Time Estimate: 10-15 minutes for 1-5 person team
Documentation: Simple spreadsheet or GitHub issue noting review date and any changes made
5.2 Automated Monitoring
Real-Time Alerts (for heroku and admin panel):
- Failed login attempts (>5 in 15 minutes)
- New admin user created
- MFA disabled
- Login from new country
Monthly Check (during monthly compliance hour):
- Any new accounts created?
- Any permissions changed?
See Also: Compliance Actions Calendar for schedule
6. Access Revocation
6.1 Team Member Termination
Timeline: Access revoked immediately upon termination
Simple Checklist (15-30 minutes):
For Contractors:
- Revoke on contract end date
- Same checklist as above
- Update Subprocessor Inventory if they were a vendor with data access
6.2 Role Changes
Timeline: Update within 5 business days
Process: Remove old access, grant new access, document change
7. Service Accounts and API Keys
7.1 Service Account Management
Definition: Non-human accounts used by applications, scripts, or automation.
Creation Process:
- Submit service account request with purpose
- Security Contact reviews and approves
- IT/DevOps creates account with minimal permissions
- Document account in service account register
- Owner assigned for each service account
Requirements:
- Descriptive naming convention (e.g.,
svc-backup-s3, ci-deploy-production)
- Purpose and owner documented
- No interactive login (API keys/tokens only)

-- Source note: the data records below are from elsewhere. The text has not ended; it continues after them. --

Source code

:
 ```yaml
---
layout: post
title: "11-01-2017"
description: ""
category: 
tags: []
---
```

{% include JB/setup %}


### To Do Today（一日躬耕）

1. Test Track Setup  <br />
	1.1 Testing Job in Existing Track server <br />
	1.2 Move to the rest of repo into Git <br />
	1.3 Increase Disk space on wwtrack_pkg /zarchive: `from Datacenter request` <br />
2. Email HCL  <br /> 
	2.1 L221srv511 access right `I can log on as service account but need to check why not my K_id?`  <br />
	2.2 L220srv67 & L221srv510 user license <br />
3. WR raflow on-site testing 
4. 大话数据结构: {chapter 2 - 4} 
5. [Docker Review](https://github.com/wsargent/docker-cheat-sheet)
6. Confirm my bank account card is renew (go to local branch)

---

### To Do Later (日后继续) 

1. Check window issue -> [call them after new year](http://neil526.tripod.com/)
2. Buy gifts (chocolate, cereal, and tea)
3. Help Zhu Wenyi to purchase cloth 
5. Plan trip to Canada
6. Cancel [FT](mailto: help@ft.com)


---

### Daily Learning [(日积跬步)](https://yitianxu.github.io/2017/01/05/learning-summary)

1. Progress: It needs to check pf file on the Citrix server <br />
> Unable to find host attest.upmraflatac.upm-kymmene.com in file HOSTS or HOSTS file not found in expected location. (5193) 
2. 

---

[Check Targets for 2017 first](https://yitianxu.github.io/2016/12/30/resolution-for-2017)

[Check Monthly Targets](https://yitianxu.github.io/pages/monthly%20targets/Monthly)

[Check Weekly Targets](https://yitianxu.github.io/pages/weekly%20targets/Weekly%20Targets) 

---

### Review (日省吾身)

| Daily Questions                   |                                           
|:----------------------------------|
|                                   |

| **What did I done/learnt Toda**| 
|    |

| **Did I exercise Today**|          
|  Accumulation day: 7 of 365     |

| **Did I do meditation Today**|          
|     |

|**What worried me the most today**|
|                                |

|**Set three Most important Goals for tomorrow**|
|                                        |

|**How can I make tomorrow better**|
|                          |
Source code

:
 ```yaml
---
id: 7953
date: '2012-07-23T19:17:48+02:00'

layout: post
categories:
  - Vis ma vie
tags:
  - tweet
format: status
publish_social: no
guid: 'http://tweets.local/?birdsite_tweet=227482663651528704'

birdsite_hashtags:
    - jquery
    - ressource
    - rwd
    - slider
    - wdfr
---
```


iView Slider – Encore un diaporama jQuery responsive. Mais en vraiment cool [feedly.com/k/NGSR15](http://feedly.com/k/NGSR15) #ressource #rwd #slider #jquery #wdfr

- Regular password/key rotation (every 90 days)
- Monitoring for unusual activity
7.2 API Key Management
Best Practices:
- Never commit API keys to code repositories
- Store keys in secret management system (AWS Secrets Manager, HashiCorp Vault)
- Rotate keys every 90 days when appropriate
- Separate keys for each environment (dev, staging, production)
- Revoke immediately if exposed
Key Rotation Process:
- Generate new API key
- Update application configuration
- Deploy new configuration
- Verify new key working
- Revoke old key
- Log rotation in access register
Exposed Key Response:
- Revoke compromised key immediately (within 15 minutes)
- Generate new key
- Update all systems using key
- Review logs for unauthorized usage
- Assess if incident response needed
- Incident report filed
7.3 Service Account Reviews
Quarterly Review:
- List all service accounts
- Verify owner and purpose still accurate
- Check for inactive accounts (no API calls in 90 days)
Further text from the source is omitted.